From: Scott McKellar
Subject: [open-cobol-list] Compile error in screenio.c: conflicting declarations (with fix)
Date: Wed, 20 Aug 2014 07:27:48 -0700

Yesterday I tried to compile from gnu-cobol-1-1.tar.gz, freshly downloaded from 
SourceForge.  The make step failed when it tried to compile screenio.c.  After 
a little digging the problem became obvious.

screenio has two different definitions for cob_field_display() and 
cob_field_accept(), selected via conditional compilation (based, I think, on 
whether some appropriate version of curses is available).  The first pair of 
function definitions look normal.  They do stuff.  The second pair of function 
definitions, on the other hand, have empty bodies.  They are no-ops, presumably 
because if curses is not available, there's no way for them to do anything 
(except by re-implementing curses, which would be silly).

The problem is that the second pair of function definitions don't have the 
right signatures.

The first pair of definitions each have seven parameters.  The second pair, 
with the empty bodies, each have only six parameters.  The C compiler quite 
rightly complains that the function definitions don't match the prototypes in 
the associated header file.

Since these versions of the functions don't do anything anyway, I just added 
the missing parameters to the parameter lists, and then the build succeeded.

For what it's worth, I'm building on Kubuntu 10.4. using gcc, and the configure 
option --without-db.  I probably don't have the curses development package 
installed because I've never had occasion to use it.  That would explain why 
I'm getting the no-op versions of these functions.

In any case it doesn't really matter what my development environment is.  Just 
look at the code in screenio.c and you can see that it's wrong.
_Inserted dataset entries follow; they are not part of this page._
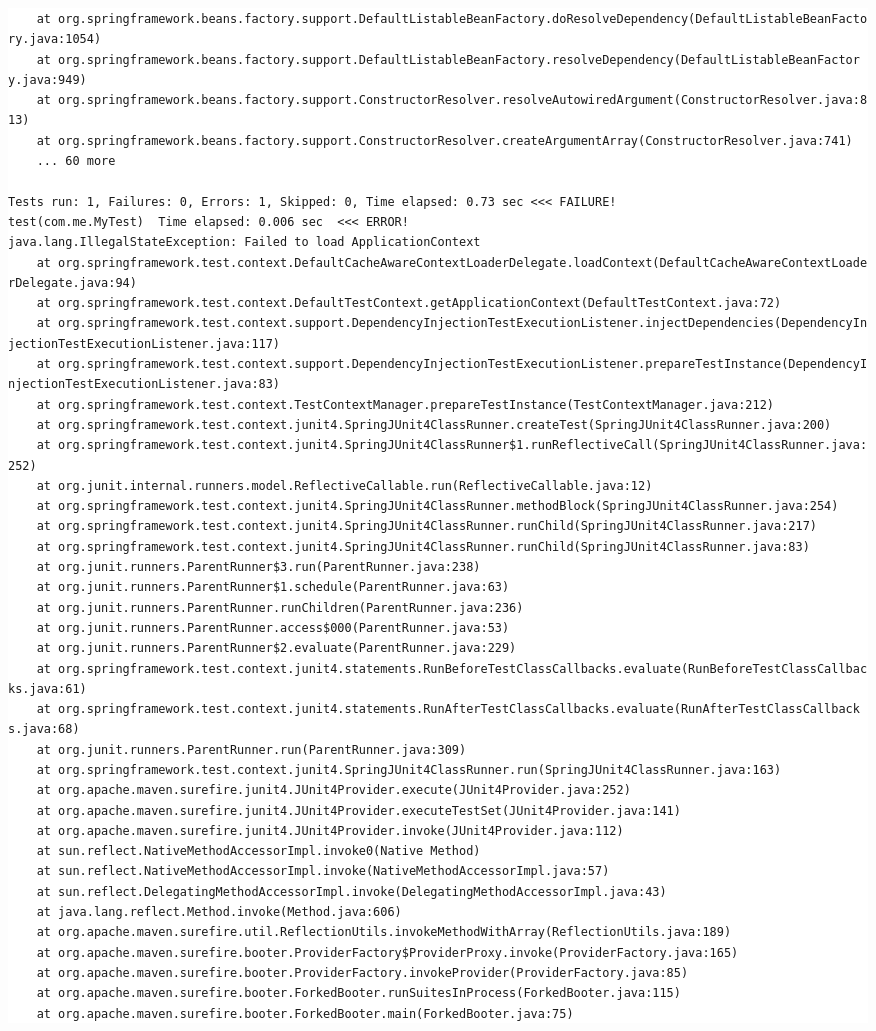         at org.springframework.beans.factory.support.DefaultListableBeanFactory.doResolveDependency(DefaultListableBeanFactory.java:1054)
        at org.springframework.beans.factory.support.DefaultListableBeanFactory.resolveDependency(DefaultListableBeanFactory.java:949)
        at org.springframework.beans.factory.support.ConstructorResolver.resolveAutowiredArgument(ConstructorResolver.java:813)
        at org.springframework.beans.factory.support.ConstructorResolver.createArgumentArray(ConstructorResolver.java:741)
        ... 60 more

    Tests run: 1, Failures: 0, Errors: 1, Skipped: 0, Time elapsed: 0.73 sec <<< FAILURE!
    test(com.me.MyTest)  Time elapsed: 0.006 sec  <<< ERROR!
    java.lang.IllegalStateException: Failed to load ApplicationContext
        at org.springframework.test.context.DefaultCacheAwareContextLoaderDelegate.loadContext(DefaultCacheAwareContextLoaderDelegate.java:94)
        at org.springframework.test.context.DefaultTestContext.getApplicationContext(DefaultTestContext.java:72)
        at org.springframework.test.context.support.DependencyInjectionTestExecutionListener.injectDependencies(DependencyInjectionTestExecutionListener.java:117)
        at org.springframework.test.context.support.DependencyInjectionTestExecutionListener.prepareTestInstance(DependencyInjectionTestExecutionListener.java:83)
        at org.springframework.test.context.TestContextManager.prepareTestInstance(TestContextManager.java:212)
        at org.springframework.test.context.junit4.SpringJUnit4ClassRunner.createTest(SpringJUnit4ClassRunner.java:200)
        at org.springframework.test.context.junit4.SpringJUnit4ClassRunner$1.runReflectiveCall(SpringJUnit4ClassRunner.java:252)
        at org.junit.internal.runners.model.ReflectiveCallable.run(ReflectiveCallable.java:12)
        at org.springframework.test.context.junit4.SpringJUnit4ClassRunner.methodBlock(SpringJUnit4ClassRunner.java:254)
        at org.springframework.test.context.junit4.SpringJUnit4ClassRunner.runChild(SpringJUnit4ClassRunner.java:217)
        at org.springframework.test.context.junit4.SpringJUnit4ClassRunner.runChild(SpringJUnit4ClassRunner.java:83)
        at org.junit.runners.ParentRunner$3.run(ParentRunner.java:238)
        at org.junit.runners.ParentRunner$1.schedule(ParentRunner.java:63)
        at org.junit.runners.ParentRunner.runChildren(ParentRunner.java:236)
        at org.junit.runners.ParentRunner.access$000(ParentRunner.java:53)
        at org.junit.runners.ParentRunner$2.evaluate(ParentRunner.java:229)
        at org.springframework.test.context.junit4.statements.RunBeforeTestClassCallbacks.evaluate(RunBeforeTestClassCallbacks.java:61)
        at org.springframework.test.context.junit4.statements.RunAfterTestClassCallbacks.evaluate(RunAfterTestClassCallbacks.java:68)
        at org.junit.runners.ParentRunner.run(ParentRunner.java:309)
        at org.springframework.test.context.junit4.SpringJUnit4ClassRunner.run(SpringJUnit4ClassRunner.java:163)
        at org.apache.maven.surefire.junit4.JUnit4Provider.execute(JUnit4Provider.java:252)
        at org.apache.maven.surefire.junit4.JUnit4Provider.executeTestSet(JUnit4Provider.java:141)
        at org.apache.maven.surefire.junit4.JUnit4Provider.invoke(JUnit4Provider.java:112)
        at sun.reflect.NativeMethodAccessorImpl.invoke0(Native Method)
        at sun.reflect.NativeMethodAccessorImpl.invoke(NativeMethodAccessorImpl.java:57)
        at sun.reflect.DelegatingMethodAccessorImpl.invoke(DelegatingMethodAccessorImpl.java:43)
        at java.lang.reflect.Method.invoke(Method.java:606)
        at org.apache.maven.surefire.util.ReflectionUtils.invokeMethodWithArray(ReflectionUtils.java:189)
        at org.apache.maven.surefire.booter.ProviderFactory$ProviderProxy.invoke(ProviderFactory.java:165)
        at org.apache.maven.surefire.booter.ProviderFactory.invokeProvider(ProviderFactory.java:85)
        at org.apache.maven.surefire.booter.ForkedBooter.runSuitesInProcess(ForkedBooter.java:115)
        at org.apache.maven.surefire.booter.ForkedBooter.main(ForkedBooter.java:75)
This problem was reported in this list by Dave Stratford on 2009-12-05, but no 
resolution was offered.  It was reported again by Haroldo Sotomayor Penroz on 
2010-04-14, but again there was no resolution (in fairness, the relevant error 
messages were buried in a very long post).

More recently, jean-max reymond opened bug #42 on 2012-10-23, citing the same 
errors that I got, but it was closed without a fix.